Blimme what a lot of short fuses today!  

Four really is quite young, and the horse's skeleton is not mature at this age, so take it slowly.  Mix hacks and learning about the great world outside the school with schooling - and make sure the youngster does not get over-tired.

Make sure you are establising lots of forward movement at this age, that you have good impulsion.  Keep all lessons short.  It can be fun to try a kind of modified 'barrel racing' - walking, trotting and cantering up to and round a cone, and of course making sure you do this both sides, and don't 'motorbike' or anything.  Lots of transitions.  As flony says, big and small circles, serpentines, etc etc.  But not too much.  Much much better to take your time and keep the horse fresh and enjoying it.


----------



## serena2005 (19 August 2006)

GTS i love reading your posts, you usually say what im thinking!!

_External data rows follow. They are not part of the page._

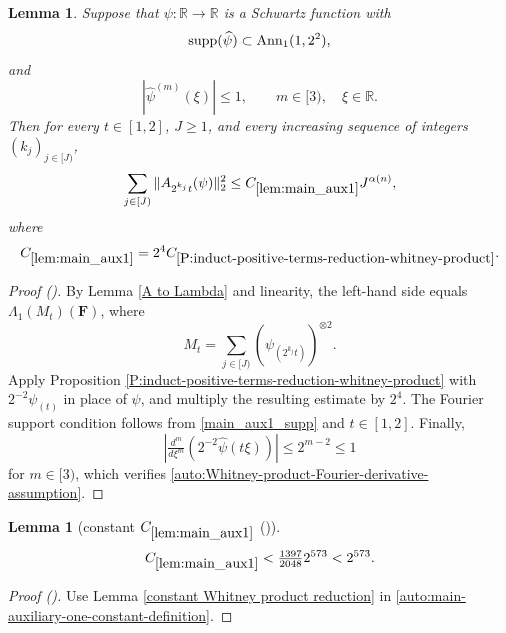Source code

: \documentclass[12pt,reqno]{amsart}
\newcommand{\auto}{{({\tiny\faCar})}}
\theoremstyle{plain}
\newtheorem{lemma}[theorem]{Lemma}
\numberwithin{equation}{section}
\theoremstyle{remark}
\newcommand{\uses}[1]{}
\newcommand{\usesdefs}[1]{}
\newcommand{\R}{{\mathbb R}}
\newcommand{\F}{\mathbf{F}}
\begin{document}
\begin{lemma}\label{lem:main_aux1}\uses{A to Lambda,P:induct-positive-terms-reduction-whitney-product}\usesdefs{A_def,normalized function tuples,auto:prism-form-definition}
Suppose that $\psi:\R\to\R$ is a Schwartz function with
\begin{equation}\label{main_aux1_supp}
{\rm supp}(\widehat\psi)\subset\mathrm{Ann}_1(1,2^2),
\end{equation}
and
\begin{equation}\label{auto:main-auxiliary-one-Fourier-derivative-assumption}
|\widehat\psi^{(m)}(\xi)|\le1,
\qquad
m\in[3),
\quad
\xi\in\R.
\end{equation}
Then for every $t\in[1,2]$, $J\ge1$, and every increasing sequence of integers $(k_j)_{j\in[J)}$,
\begin{equation}\label{main_aux1}
\sum_{j\in[J)}\|A_{2^{k_j}t}(\psi)\|_2^2
\le C_{\ref{lem:main_aux1}}J^{\alpha(n)},
\end{equation}
where
\begin{equation}\label{auto:main-auxiliary-one-constant-definition}
C_{\ref{lem:main_aux1}}
=2^4C_{\ref{P:induct-positive-terms-reduction-whitney-product}}.
\end{equation}
\end{lemma}

\begin{proof}[Proof \auto]
By Lemma \ref{A to Lambda} and linearity, the left-hand side equals $\Lambda_1(M_t)(\F)$, where
\[
M_t=\sum_{j\in[J)}(\psi_{(2^{k_j}t)})^{\otimes2}.
\]
Apply Proposition \ref{P:induct-positive-terms-reduction-whitney-product} with $2^{-2}\psi_{(t)}$ in place of $\psi$, and multiply the resulting estimate by $2^4$. The Fourier support condition follows from \eqref{main_aux1_supp} and $t\in[1,2]$. Finally,
\[
\left|\tfrac{d^m}{d\xi^m}
\left(2^{-2}\widehat\psi(t\xi)\right)\right|
\le2^{m-2}\le1
\]
for $m\in[3)$, which verifies \eqref{auto:Whitney-product-Fourier-derivative-assumption}.
\end{proof}

\begin{lemma}[constant $C_{\ref{lem:main_aux1}}$ \auto]\label{constant main auxiliary one}\uses{constant Whitney product reduction,lem:main_aux1}\usesdefs{}
\begin{equation}\label{constant main auxiliary one bound}
C_{\ref{lem:main_aux1}}<\tfrac{1397}{2048}2^{573}<2^{573}.
\end{equation}
\end{lemma}
\begin{proof}[Proof \auto]
Use Lemma \ref{constant Whitney product reduction} in \eqref{auto:main-auxiliary-one-constant-definition}.
\end{proof}
\end{document}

it take ages for horse to bend, and alot of work and persistance and patience, you just need basic schooling skills, circles, transistions... and lessons of course!


----------



## Super_Kat (19 August 2006)

[ QUOTE ]
 rather than sounding like a stuck up bitch 

[/ QUOTE ]

What a lovely person you are! Oh I don't believe I've ever welcomed you to the forum.....Welcome, It's wonderful you've already started making helpful contributions


----------